Business & Economics
Global Central Banks Hold Fire as Iran War Energy Strikes Revive Inflation Fears
On 19-20 March 2026 the Fed, ECB, BoE, BoJ, BoC and others unanimously left policy rates unchanged but, citing the spike in oil and gas prices after Iranian missile attacks on Gulf energy hubs, warned they may tighten as soon as their April meetings.
Focusing Facts
- The ECB kept its deposit rate at 2.0% for a sixth straight meeting and lifted its 2026 headline-inflation projection to 2.6%, up from 1.9% in December.
- Brent crude briefly traded above $119 per barrel and European natural-gas prices roughly doubled since the war began on 28 February 2026.
- Money markets moved to price in at least two 25-bp ECB hikes in 2026, with odds of a first move on 30 April now above 50%.

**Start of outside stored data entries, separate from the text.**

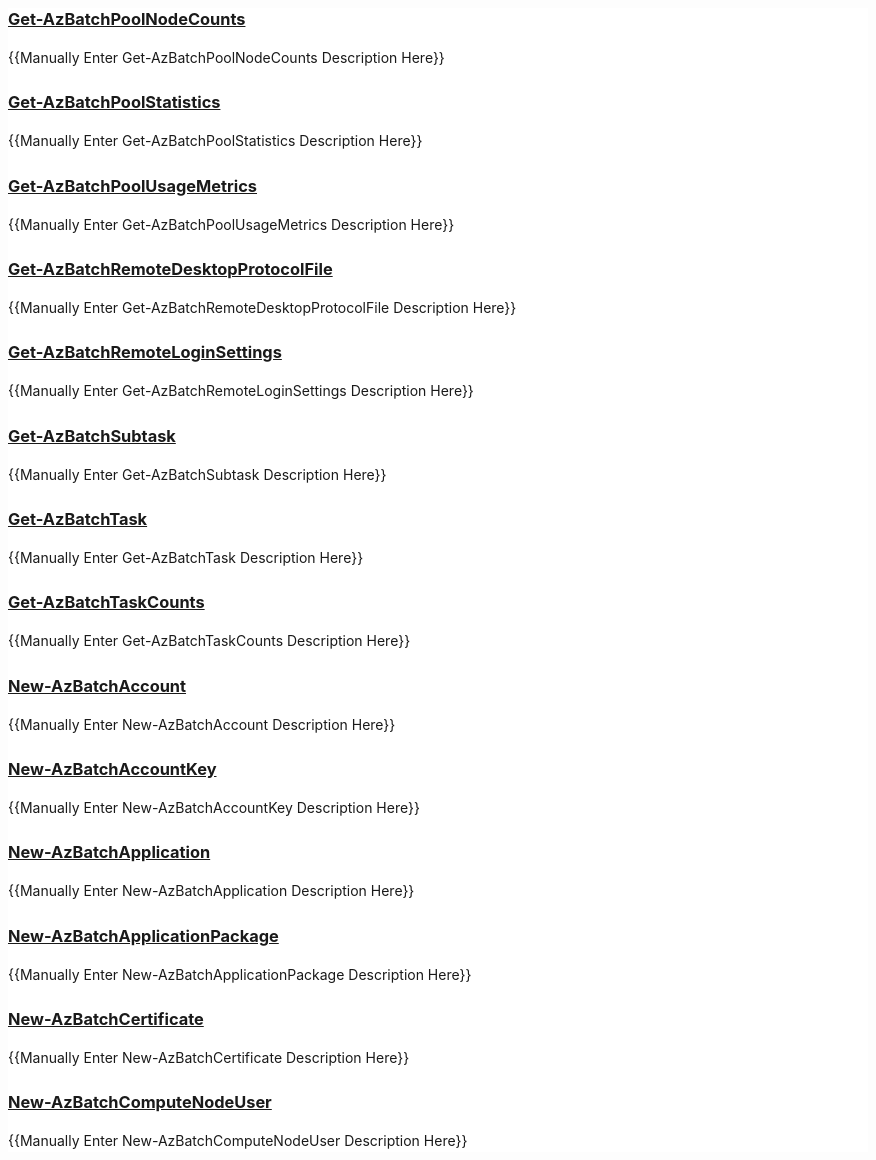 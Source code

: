 ### [Get-AzBatchPoolNodeCounts](Get-AzBatchPoolNodeCounts.md)
{{Manually Enter Get-AzBatchPoolNodeCounts Description Here}}

### [Get-AzBatchPoolStatistics](Get-AzBatchPoolStatistics.md)
{{Manually Enter Get-AzBatchPoolStatistics Description Here}}

### [Get-AzBatchPoolUsageMetrics](Get-AzBatchPoolUsageMetrics.md)
{{Manually Enter Get-AzBatchPoolUsageMetrics Description Here}}

### [Get-AzBatchRemoteDesktopProtocolFile](Get-AzBatchRemoteDesktopProtocolFile.md)
{{Manually Enter Get-AzBatchRemoteDesktopProtocolFile Description Here}}

### [Get-AzBatchRemoteLoginSettings](Get-AzBatchRemoteLoginSettings.md)
{{Manually Enter Get-AzBatchRemoteLoginSettings Description Here}}

### [Get-AzBatchSubtask](Get-AzBatchSubtask.md)
{{Manually Enter Get-AzBatchSubtask Description Here}}

### [Get-AzBatchTask](Get-AzBatchTask.md)
{{Manually Enter Get-AzBatchTask Description Here}}

### [Get-AzBatchTaskCounts](Get-AzBatchTaskCounts.md)
{{Manually Enter Get-AzBatchTaskCounts Description Here}}

### [New-AzBatchAccount](New-AzBatchAccount.md)
{{Manually Enter New-AzBatchAccount Description Here}}

### [New-AzBatchAccountKey](New-AzBatchAccountKey.md)
{{Manually Enter New-AzBatchAccountKey Description Here}}

### [New-AzBatchApplication](New-AzBatchApplication.md)
{{Manually Enter New-AzBatchApplication Description Here}}

### [New-AzBatchApplicationPackage](New-AzBatchApplicationPackage.md)
{{Manually Enter New-AzBatchApplicationPackage Description Here}}

### [New-AzBatchCertificate](New-AzBatchCertificate.md)
{{Manually Enter New-AzBatchCertificate Description Here}}

### [New-AzBatchComputeNodeUser](New-AzBatchComputeNodeUser.md)
{{Manually Enter New-AzBatchComputeNodeUser Description Here}}
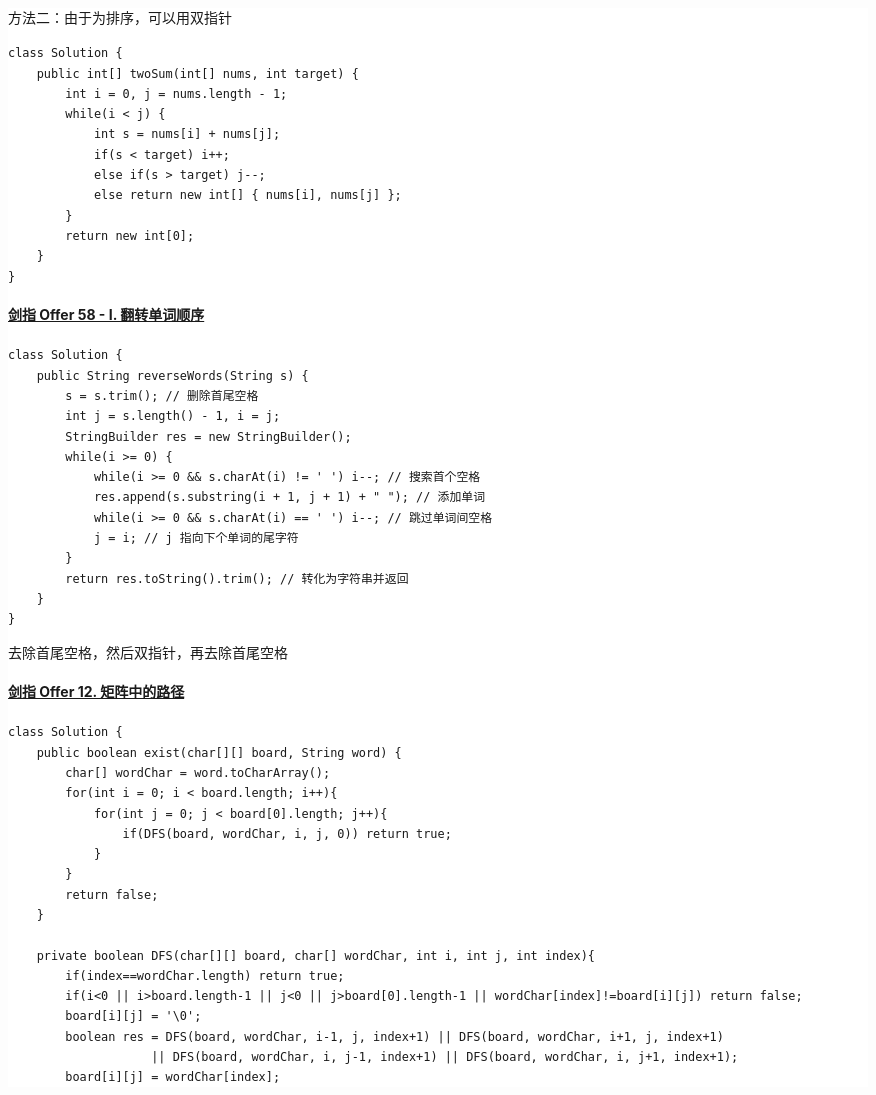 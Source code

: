 方法二：由于为排序，可以用双指针

```
class Solution {
    public int[] twoSum(int[] nums, int target) {
        int i = 0, j = nums.length - 1;
        while(i < j) {
            int s = nums[i] + nums[j];
            if(s < target) i++;
            else if(s > target) j--;
            else return new int[] { nums[i], nums[j] };
        }
        return new int[0];
    }
}
```



#### [剑指 Offer 58 - I. 翻转单词顺序](https://leetcode-cn.com/problems/fan-zhuan-dan-ci-shun-xu-lcof/)

```
class Solution {
    public String reverseWords(String s) {
        s = s.trim(); // 删除首尾空格
        int j = s.length() - 1, i = j;
        StringBuilder res = new StringBuilder();
        while(i >= 0) {
            while(i >= 0 && s.charAt(i) != ' ') i--; // 搜索首个空格
            res.append(s.substring(i + 1, j + 1) + " "); // 添加单词
            while(i >= 0 && s.charAt(i) == ' ') i--; // 跳过单词间空格
            j = i; // j 指向下个单词的尾字符
        }
        return res.toString().trim(); // 转化为字符串并返回
    }
}
```

去除首尾空格，然后双指针，再去除首尾空格



#### [剑指 Offer 12. 矩阵中的路径](https://leetcode-cn.com/problems/ju-zhen-zhong-de-lu-jing-lcof/)

```
class Solution {
    public boolean exist(char[][] board, String word) {
        char[] wordChar = word.toCharArray();
        for(int i = 0; i < board.length; i++){
            for(int j = 0; j < board[0].length; j++){
                if(DFS(board, wordChar, i, j, 0)) return true;
            }
        }
        return false;
    }

    private boolean DFS(char[][] board, char[] wordChar, int i, int j, int index){
        if(index==wordChar.length) return true;
        if(i<0 || i>board.length-1 || j<0 || j>board[0].length-1 || wordChar[index]!=board[i][j]) return false;
        board[i][j] = '\0';
        boolean res = DFS(board, wordChar, i-1, j, index+1) || DFS(board, wordChar, i+1, j, index+1) 
                    || DFS(board, wordChar, i, j-1, index+1) || DFS(board, wordChar, i, j+1, index+1);
        board[i][j] = wordChar[index];
```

Perspectives in this article
- Investor-oriented financial media
- Borrower-focused local and consumer press
- Central-bank-aligned outlets repeating officials’ messaging
Flashbacks to the 1973–74 OPEC embargo—when energy shocks drove OECD inflation from 5% to 12% within a year—and to Russia’s 2022 invasion of Ukraine loom large: in both episodes monetary authorities underestimated the second-round effects and were forced into abrupt, growth-damaging hikes. Today’s coordinated ‘pause-but-ready’ stance shows lessons learned: central banks are keeping optionality instead of promising accommodation. Structurally, the event underscores two century-long shifts: 1) persistent geostrategic fragility of fossil-fuel supply chains; 2) the transformation of price stability mandates from purely domestic to de-facto energy-security sensitive. Whether March 2026 marks a new stagflationary regime like the 1970s or a short-lived spike like the 1990 Gulf shock will shape debt sustainability, green-transition speed and the credibility of inflation-targeting frameworks over the next decades.